Due to a general sentiment that Urbana's economy was stagnating, local business leaders reached out to several large retailers in the late 1950s in an attempt to attract a store to the city. Carson Pirie Scott expressed interest in the city if it were willing to build a large commercial development, sparking the Lincoln Square Mall project. The city began plans for a mall in 1960 and hired nationally recognized developer Victor Gruen to plan the mall. The Urbana Central Development Company, a subsidiary of Carson Pirie Scott, acquired the land for the mall in 1961, and the name Lincoln Square was chosen the following year. The mall was built and opened in 1964, becoming the first fully enclosed shopping mall in Illinois outside of the Chicago metropolitan area. Illinois Governor Otto Kerner, Jr. and both of the state's U.S. Senators attended the mall's grand opening on September 17. The mall's stores mainly sold clothing and other fashionable goods in order to draw shoppers from surrounding areas; the developers intended for the mall to serve residents in a 50 mi radius around Urbana.

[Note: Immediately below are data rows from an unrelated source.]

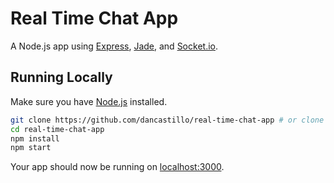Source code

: # Real Time Chat App

A Node.js app using [Express](http://expressjs.com/), [Jade](http://jade-lang.com/), and [Socket.io](https://socket.io/).

## Running Locally

Make sure you have [Node.js](http://nodejs.org/) installed.

```sh
git clone https://github.com/dancastillo/real-time-chat-app # or clone your own fork
cd real-time-chat-app
npm install
npm start
```

Your app should now be running on [localhost:3000](http://localhost:3000/).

The mall was successful during its first two decades, and most of its original businesses either stayed or were replaced by similar businesses. Starting in the mid-1980s, however, competition from surrounding malls led to the beginning of the mall's decline. Carson Pirie Scott sold the mall in 1988; its anchor store was converted to a Bergner's and later a Herberger's. Herberger's and the mall's ownership group renovated the mall in 1994, but Herberger's went bankrupt three years later, and the store was converted into a Bergner's again, which closed in 2002; the mall failed to attract another anchor and subdivided the store's space into smaller stores. The mall remains open and continues to house many smaller stores and law offices.